─── Extracted information ───

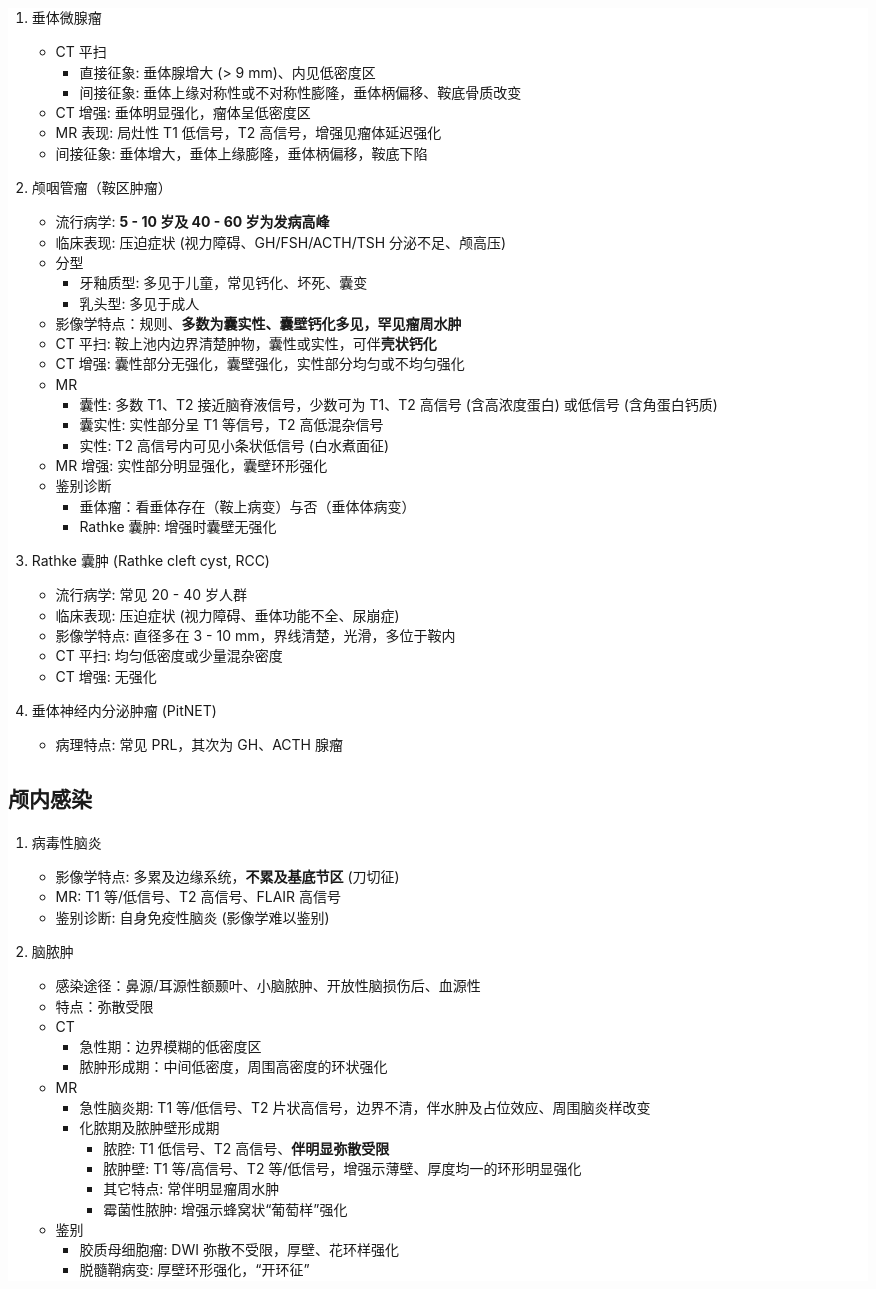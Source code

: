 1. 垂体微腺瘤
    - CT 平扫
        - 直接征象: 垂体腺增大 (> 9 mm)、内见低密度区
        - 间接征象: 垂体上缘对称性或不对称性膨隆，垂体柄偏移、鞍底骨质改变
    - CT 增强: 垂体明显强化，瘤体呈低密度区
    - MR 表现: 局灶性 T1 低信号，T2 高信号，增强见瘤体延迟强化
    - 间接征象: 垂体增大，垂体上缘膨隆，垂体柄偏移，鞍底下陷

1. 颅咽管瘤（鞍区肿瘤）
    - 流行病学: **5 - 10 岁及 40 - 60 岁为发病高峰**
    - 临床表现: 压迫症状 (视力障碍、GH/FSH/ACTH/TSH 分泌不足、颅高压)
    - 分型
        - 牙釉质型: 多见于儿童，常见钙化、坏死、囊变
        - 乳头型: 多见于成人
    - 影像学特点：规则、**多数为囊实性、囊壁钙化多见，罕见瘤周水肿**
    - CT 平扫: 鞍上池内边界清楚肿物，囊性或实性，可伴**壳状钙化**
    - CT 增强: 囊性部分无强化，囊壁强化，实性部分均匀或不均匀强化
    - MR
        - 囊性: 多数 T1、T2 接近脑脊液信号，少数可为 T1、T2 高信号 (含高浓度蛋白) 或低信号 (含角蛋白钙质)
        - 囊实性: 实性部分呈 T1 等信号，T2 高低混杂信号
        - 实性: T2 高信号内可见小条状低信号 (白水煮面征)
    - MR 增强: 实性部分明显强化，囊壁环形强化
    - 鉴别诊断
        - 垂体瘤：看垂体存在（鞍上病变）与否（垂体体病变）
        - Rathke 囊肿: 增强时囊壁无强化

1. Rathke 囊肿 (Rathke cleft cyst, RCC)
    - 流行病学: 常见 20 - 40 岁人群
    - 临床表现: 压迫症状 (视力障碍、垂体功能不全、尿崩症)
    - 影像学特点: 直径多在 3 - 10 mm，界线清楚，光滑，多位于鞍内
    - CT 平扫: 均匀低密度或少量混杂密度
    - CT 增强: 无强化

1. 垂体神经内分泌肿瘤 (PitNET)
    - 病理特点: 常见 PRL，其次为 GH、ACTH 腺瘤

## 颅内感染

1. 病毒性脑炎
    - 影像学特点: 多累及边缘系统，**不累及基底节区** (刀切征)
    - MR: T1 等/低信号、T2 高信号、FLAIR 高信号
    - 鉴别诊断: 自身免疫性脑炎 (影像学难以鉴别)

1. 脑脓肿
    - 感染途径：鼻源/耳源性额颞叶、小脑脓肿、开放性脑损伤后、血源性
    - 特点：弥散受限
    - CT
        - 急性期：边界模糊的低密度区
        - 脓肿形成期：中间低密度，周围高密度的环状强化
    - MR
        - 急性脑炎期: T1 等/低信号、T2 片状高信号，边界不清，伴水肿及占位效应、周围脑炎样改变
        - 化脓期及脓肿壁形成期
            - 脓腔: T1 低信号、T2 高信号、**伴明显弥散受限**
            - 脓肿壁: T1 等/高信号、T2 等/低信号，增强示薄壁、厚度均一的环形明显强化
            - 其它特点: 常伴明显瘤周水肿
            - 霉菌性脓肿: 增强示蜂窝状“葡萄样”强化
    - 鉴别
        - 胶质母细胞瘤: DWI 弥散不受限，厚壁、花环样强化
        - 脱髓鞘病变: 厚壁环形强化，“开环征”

───
─── Extracted information ───

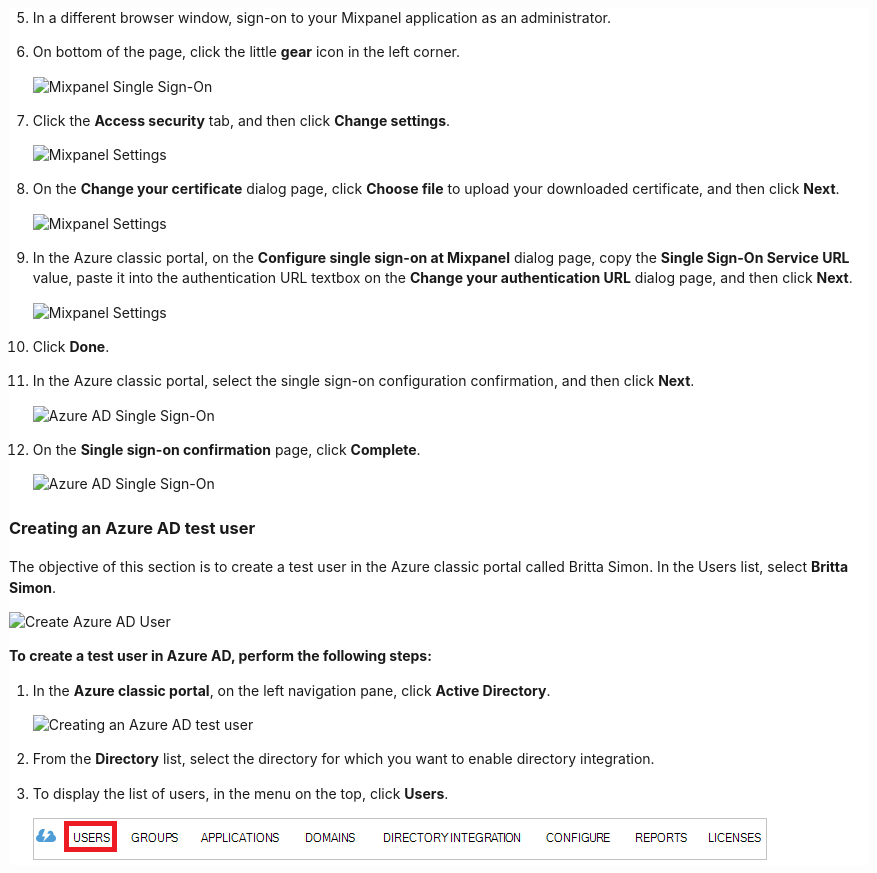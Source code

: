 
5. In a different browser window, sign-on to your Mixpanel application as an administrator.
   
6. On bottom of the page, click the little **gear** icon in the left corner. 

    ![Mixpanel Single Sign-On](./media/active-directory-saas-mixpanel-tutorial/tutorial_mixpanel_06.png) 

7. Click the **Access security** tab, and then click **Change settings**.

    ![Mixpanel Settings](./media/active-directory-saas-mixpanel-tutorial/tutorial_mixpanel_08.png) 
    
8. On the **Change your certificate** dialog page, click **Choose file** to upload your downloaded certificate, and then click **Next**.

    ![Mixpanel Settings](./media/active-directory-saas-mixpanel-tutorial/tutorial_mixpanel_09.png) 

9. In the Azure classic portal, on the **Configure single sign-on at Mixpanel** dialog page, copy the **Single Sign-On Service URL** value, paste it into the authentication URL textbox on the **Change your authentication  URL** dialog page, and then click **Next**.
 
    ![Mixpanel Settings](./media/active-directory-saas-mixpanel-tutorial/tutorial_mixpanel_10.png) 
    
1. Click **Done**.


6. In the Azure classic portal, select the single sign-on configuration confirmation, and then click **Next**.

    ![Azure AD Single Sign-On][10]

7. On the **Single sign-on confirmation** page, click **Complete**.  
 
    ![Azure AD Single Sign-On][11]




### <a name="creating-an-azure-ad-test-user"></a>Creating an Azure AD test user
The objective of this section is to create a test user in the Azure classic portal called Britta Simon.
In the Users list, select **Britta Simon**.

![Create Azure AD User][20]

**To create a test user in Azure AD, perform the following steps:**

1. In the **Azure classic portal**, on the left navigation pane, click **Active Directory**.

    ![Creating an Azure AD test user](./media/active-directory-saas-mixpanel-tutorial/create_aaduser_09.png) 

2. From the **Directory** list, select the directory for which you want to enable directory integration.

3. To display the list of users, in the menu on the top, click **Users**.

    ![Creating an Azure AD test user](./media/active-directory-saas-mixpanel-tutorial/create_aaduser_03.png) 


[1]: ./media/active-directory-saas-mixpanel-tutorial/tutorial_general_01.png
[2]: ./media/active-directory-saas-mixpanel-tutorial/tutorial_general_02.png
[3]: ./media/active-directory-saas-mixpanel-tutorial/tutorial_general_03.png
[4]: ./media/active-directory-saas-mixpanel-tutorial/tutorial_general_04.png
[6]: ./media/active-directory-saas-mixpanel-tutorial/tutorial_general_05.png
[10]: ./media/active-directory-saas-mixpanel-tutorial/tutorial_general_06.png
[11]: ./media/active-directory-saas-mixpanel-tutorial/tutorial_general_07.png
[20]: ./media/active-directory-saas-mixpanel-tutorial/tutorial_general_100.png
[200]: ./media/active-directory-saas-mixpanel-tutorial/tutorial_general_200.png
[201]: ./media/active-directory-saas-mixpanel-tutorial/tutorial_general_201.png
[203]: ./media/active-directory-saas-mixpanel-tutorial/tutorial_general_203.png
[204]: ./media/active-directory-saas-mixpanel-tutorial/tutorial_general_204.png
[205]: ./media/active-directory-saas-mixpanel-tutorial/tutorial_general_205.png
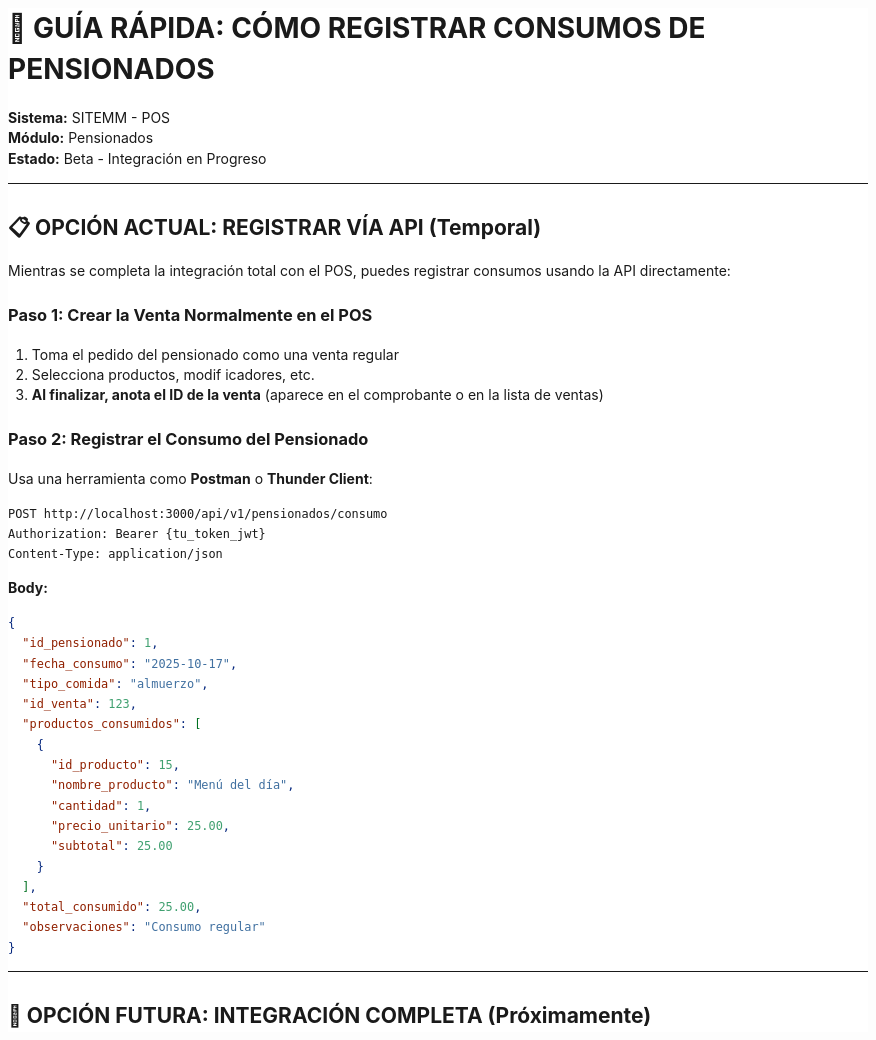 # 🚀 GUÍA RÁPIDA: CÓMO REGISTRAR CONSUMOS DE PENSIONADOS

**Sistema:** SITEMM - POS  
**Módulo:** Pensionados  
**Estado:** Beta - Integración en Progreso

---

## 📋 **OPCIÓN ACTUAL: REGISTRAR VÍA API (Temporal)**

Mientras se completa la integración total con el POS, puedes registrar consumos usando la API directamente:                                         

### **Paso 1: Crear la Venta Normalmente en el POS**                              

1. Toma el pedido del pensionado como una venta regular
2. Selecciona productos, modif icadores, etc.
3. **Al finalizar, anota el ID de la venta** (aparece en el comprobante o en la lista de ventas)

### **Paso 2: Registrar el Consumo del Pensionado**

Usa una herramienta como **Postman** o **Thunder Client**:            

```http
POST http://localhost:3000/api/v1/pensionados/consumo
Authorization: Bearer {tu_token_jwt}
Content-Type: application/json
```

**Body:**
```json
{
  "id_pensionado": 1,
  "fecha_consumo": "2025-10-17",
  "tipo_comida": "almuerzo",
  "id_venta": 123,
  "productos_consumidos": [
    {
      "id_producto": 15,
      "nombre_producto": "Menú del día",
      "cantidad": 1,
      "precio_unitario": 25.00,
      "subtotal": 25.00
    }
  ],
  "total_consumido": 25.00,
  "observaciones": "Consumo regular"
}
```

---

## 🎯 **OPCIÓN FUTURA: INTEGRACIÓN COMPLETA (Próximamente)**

───

◆ Required work ◆
Search the listing for "Next" and copy each line holding it.

◆ Expected answer ◆
8. On the **Change your certificate** dialog page, click **Choose file** to upload your downloaded certificate, and then click **Next**.
9. In the Azure classic portal, on the **Configure single sign-on at Mixpanel** dialog page, copy the **Single Sign-On Service URL** value, paste it into the authentication URL textbox on the **Change your authentication  URL** dialog page, and then click **Next**.
6. In the Azure classic portal, select the single sign-on configuration confirmation, and then click **Next**.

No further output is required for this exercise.